Developer(s) Twitter, Inc.
Stable release
1.8.5 / February 23, 2012 (2012-02-23)
Repository {{#property:P1324}}
Development status Abandoned
Written in Java,Scala,Ruby
Operating system Windows,Linux,OS X,Ubuntu
Available in English
Type Graph Database
Website github.com/twitter/flockdb

FlockDB is an open source, distributed, fault-tolerant graph database for managing data at scale. It initially started out for Twitter to store its database of users and their relationships.

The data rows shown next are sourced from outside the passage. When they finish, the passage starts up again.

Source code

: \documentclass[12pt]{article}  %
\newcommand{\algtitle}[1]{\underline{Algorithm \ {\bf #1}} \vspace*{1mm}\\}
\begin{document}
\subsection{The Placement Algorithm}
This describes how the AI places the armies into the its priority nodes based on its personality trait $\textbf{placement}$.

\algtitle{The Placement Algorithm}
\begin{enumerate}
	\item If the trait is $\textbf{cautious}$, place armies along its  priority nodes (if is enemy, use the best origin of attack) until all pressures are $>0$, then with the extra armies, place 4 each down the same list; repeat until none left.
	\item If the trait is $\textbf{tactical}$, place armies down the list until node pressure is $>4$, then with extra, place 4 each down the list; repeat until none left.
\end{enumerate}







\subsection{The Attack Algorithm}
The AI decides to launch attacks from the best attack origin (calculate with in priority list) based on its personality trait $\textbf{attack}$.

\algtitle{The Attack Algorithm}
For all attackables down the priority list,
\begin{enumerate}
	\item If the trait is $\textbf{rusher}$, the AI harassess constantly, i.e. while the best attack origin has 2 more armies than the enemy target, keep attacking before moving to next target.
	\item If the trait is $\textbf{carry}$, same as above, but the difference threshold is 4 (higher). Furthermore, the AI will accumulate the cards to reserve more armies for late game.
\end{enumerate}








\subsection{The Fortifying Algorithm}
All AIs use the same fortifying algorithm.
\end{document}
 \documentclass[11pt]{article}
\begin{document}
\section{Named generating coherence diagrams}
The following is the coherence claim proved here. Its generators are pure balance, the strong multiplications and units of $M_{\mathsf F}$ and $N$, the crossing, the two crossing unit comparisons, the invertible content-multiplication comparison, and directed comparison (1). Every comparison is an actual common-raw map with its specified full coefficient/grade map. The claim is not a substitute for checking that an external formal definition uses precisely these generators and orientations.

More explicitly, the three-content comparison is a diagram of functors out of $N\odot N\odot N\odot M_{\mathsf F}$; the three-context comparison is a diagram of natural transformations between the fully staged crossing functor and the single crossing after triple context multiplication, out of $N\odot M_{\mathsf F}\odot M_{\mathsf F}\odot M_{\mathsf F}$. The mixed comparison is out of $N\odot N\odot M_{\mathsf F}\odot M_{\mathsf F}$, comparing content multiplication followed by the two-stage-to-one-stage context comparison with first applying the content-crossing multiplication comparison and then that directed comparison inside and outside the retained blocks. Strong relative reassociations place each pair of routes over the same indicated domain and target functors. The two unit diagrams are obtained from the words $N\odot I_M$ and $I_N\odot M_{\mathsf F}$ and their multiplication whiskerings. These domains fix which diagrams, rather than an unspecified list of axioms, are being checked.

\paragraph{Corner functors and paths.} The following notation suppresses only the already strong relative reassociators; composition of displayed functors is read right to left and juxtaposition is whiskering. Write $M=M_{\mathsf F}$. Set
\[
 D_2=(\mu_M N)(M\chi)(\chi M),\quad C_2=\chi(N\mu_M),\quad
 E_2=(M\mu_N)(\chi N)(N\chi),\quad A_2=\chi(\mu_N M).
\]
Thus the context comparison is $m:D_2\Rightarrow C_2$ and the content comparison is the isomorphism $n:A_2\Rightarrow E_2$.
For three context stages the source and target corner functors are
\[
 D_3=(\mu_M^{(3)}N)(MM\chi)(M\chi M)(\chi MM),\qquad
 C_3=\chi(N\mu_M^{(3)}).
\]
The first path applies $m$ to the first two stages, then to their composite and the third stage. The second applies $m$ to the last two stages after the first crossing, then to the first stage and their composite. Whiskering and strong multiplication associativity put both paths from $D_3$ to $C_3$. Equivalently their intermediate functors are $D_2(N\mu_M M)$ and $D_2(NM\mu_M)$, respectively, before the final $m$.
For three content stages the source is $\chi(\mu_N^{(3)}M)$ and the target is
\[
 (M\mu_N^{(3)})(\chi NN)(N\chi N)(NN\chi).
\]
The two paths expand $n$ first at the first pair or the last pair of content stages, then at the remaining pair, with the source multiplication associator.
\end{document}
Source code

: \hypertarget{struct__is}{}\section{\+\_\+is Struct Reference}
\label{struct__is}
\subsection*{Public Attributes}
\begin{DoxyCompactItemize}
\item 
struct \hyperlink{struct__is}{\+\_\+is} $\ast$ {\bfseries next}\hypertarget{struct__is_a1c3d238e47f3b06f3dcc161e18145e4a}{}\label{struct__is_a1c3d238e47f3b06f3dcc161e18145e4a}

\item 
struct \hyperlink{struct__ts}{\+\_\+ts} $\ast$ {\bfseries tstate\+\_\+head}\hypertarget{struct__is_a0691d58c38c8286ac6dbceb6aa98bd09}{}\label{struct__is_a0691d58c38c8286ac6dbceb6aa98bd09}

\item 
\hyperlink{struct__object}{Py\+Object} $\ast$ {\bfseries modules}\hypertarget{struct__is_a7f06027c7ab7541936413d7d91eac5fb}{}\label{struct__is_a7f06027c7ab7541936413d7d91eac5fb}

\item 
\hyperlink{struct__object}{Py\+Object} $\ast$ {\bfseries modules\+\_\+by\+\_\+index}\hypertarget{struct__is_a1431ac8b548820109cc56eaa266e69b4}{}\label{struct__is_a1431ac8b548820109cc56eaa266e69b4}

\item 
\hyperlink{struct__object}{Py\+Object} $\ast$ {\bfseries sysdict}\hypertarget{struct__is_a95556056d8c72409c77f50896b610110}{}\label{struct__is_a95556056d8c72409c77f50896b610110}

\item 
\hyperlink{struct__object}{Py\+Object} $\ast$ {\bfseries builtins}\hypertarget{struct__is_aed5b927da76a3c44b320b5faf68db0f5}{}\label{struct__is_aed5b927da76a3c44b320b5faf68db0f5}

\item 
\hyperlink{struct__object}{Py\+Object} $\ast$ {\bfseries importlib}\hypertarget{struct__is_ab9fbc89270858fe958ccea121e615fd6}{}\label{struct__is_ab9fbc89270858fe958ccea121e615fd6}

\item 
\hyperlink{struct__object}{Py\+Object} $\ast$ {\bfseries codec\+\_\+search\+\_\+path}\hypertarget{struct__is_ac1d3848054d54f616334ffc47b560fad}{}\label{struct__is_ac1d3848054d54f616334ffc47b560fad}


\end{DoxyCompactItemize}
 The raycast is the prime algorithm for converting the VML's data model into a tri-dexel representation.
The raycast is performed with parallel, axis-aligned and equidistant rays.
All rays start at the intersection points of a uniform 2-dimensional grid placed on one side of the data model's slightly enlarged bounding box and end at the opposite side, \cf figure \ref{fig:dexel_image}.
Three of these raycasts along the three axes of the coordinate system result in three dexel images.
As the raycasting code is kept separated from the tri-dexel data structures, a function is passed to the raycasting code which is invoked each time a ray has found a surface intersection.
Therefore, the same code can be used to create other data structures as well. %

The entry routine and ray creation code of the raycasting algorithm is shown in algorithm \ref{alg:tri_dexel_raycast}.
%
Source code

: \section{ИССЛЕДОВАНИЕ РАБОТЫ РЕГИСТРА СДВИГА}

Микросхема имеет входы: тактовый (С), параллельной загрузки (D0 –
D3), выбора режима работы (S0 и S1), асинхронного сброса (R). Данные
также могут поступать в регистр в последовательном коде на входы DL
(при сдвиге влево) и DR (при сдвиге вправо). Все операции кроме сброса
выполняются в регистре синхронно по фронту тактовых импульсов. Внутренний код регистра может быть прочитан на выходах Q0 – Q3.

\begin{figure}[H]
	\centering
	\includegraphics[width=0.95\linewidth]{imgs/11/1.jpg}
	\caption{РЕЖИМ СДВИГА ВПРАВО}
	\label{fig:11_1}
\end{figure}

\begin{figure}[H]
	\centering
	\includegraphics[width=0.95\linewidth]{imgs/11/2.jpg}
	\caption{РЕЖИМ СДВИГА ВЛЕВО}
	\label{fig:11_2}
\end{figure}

FlockDB is a distributed graph database for storing adjancency lists[1], with goals of supporting:

  • a high rate of add/update/remove operations
  • complex set arithmetic queries
  • paging through query result sets containing millions of entries
  • ability to "archive" and later restore archived edges
  • horizontal scaling including replication
  • online data migration

Non-goals include:

  • multi-hop queries (or graph-walking queries)
  • automatic shard migrations

FlockDB is much simpler than other graph databases such as neo4j because it tries to solve fewer problems. It scales horizontally and is designed for on-line, low-latency, high throughput environments such as web-sites.

How it Works

If, for example, you're storing a social graph (user A follows user B), and it's not necessarily symmetrical (A can follow B without B following A), then FlockDB can store that relationship as an edge: node A points to node B. It stores this edge with a sort position, and in both directions, so that it can answer the question "Who follows A?" as well as "Whom is A following?"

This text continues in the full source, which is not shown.